Michelle Obama Tears Up as She Accepts Tom Hanks Award for Service to Military Caregivers

"You have changed the way I see service, you've changed the way I see war, you've changed the way I see this entire country," said the former first lady

Tom Hanks, Michelle Obama
Photo: Rita Wilson/Instagram

Former First Lady Michelle Obama became teary as she accepted the Tom Hanks Caregiver Champion award for service to military caregivers on Thursday night at the Elizabeth Dole Foundation’s Hidden Heroes gala.

Opening up during a speech at the Washington, D.C., event, the former first lady said she first became aware of the difficulties for spouses, parents, and children of wounded and ill vets while on the campaign trail when her husband was first running for president.

“You all changed me forever,” she said. “You have changed the way I see service, you’ve changed the way I see war, you’ve changed the way I see this entire country. Whether we simply talk about the values we like to pride ourselves on, values like duty and honor and patriotism, or if we actually live them out.”

“I was like most Americans, sadly, I had absolutely no idea what the life of a military family member was like,” Obama said. “I had no meaningful connection to the military community at all, even though my father had served, that was before I was born. But that all changed back when my husband was first campaigning for president and I had the great fortune to be able to sit down with groups of military spouses. And, yeah, you better believe their stories blew me away.”

She continued, “Not just the emotions of having your loved one in harm’s way but the difficulties of building a career as you’re being sent from base to base, the juggling of managing a household all alone, the underlying sense that no one outside the military community could really understand what you’re going through. And I pledged then and there that if my husband was elected, I’d do what I could to support these spouses.”

While in the White House, Obama, 55, invited military families to dinners and cookouts, and to bring their children to see characters like Big Bird. She and former Vice President Joe Biden created Joining Forces, an initiative that rallied Americans around active service members, veterans, and their families. After hearing about caregivers from Sen. Elizabeth Dole, she included military caregivers in her work too.

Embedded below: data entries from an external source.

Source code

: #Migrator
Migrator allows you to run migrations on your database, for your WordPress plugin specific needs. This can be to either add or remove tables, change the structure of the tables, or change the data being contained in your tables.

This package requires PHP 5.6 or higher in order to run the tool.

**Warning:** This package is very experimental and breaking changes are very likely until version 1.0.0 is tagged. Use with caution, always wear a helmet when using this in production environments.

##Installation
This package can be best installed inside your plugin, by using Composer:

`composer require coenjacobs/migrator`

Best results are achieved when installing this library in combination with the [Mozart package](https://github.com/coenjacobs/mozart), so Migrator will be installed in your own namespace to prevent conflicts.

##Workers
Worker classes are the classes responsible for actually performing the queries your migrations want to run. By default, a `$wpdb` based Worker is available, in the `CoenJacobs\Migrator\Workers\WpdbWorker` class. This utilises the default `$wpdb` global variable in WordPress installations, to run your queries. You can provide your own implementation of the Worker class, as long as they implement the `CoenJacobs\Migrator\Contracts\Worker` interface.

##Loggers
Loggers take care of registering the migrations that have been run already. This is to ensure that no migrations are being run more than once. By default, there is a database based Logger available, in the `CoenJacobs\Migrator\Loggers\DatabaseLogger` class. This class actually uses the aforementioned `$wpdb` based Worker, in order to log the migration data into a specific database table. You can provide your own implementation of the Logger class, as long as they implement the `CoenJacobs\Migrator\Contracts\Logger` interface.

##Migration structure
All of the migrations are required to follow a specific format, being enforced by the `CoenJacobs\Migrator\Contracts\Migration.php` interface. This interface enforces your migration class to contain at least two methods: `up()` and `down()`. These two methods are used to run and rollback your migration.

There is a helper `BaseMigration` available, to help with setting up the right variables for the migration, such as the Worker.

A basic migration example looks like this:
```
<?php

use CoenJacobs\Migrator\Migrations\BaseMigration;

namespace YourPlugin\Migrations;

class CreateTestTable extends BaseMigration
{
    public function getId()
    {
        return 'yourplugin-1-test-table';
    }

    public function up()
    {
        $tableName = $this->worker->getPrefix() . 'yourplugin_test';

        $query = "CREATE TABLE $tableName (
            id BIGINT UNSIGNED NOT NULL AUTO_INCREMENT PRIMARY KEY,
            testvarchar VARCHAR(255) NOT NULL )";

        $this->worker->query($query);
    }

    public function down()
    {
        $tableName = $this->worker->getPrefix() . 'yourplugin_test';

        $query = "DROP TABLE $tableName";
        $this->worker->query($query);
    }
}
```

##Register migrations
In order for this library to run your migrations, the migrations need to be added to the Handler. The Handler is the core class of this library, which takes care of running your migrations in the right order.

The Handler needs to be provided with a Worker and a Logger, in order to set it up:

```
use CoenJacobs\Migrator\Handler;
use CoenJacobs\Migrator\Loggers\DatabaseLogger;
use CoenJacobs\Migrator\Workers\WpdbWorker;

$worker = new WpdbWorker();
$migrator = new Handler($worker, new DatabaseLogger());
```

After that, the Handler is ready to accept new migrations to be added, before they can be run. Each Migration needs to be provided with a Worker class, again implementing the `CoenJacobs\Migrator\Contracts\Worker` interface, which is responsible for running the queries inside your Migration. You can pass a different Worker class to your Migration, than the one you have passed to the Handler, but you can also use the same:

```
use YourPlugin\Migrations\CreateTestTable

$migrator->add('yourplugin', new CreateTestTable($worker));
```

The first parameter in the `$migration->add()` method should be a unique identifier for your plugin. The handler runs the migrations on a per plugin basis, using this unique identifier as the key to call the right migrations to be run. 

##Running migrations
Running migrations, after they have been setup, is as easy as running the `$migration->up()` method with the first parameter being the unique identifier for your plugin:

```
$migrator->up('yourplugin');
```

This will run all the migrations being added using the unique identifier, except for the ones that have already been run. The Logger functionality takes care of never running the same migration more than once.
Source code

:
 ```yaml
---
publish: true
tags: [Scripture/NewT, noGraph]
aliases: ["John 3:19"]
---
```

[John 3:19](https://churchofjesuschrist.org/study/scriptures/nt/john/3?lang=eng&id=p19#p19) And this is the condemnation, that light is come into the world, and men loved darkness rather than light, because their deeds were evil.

As first lady, Obama made it a point to visit wounded soldiers: “A lot of times all I could do was simply be there to sit in silence with the wife of a young soldier or the father of an airman. We’d smile at each other as we’d watch wounded warriors children playing on the floor, doing their homework by their parents’ bedside. Maybe we’d hold hands and pray. A lot of times we’d just cry.”

“I know that anything I’ve done on this issue pales in comparison to literally every single service member, every caregiver, every veteran, every military spouse and child I’ve ever met because I’m not really doing much compared to them. I’m giving speeches, but I’m not managing a household all alone while my loved one is serving overseas,” she said.

She said she was honored to be chosen for an award named for Hanks, 63, but the actor joked that having his name on it made him uncomfortable.

“This is a subject that does not go away with a victory party or a ‘thank you for your service,’ or you know, some applause during a baseball game. These folks deal with this every single day, and there’s millions of them that came about because of their voluntary service to the United States of America,” Hanks said.

Hanks also had vast praise for Dole, whom he calls the “velvet hurricane.”

Dole noticed the plight of military caregivers while at the hospital five years ago taking care of her own husband, Sen. Bob Dole, now 96, an Army veteran who has permanent injuries to his arms from his service in World War II. She thought the nation needed to help not just the veterans, but the tireless caregivers of veterans too.

“Thank goodness, so many soldiers who would have died in earlier wars are being saved today,” Dole, 83, said. “They’re surviving because battlefield medicine is so improved, but of that group, many are coming home with multiple wounds, illnesses and injuries that will require a caregiver for decades.”

Today, the Elizabeth Dole Foundation has energized 142 Hidden Heroes cities, where military caregivers can easily connect with services they need, and Dole said she’d like to see more.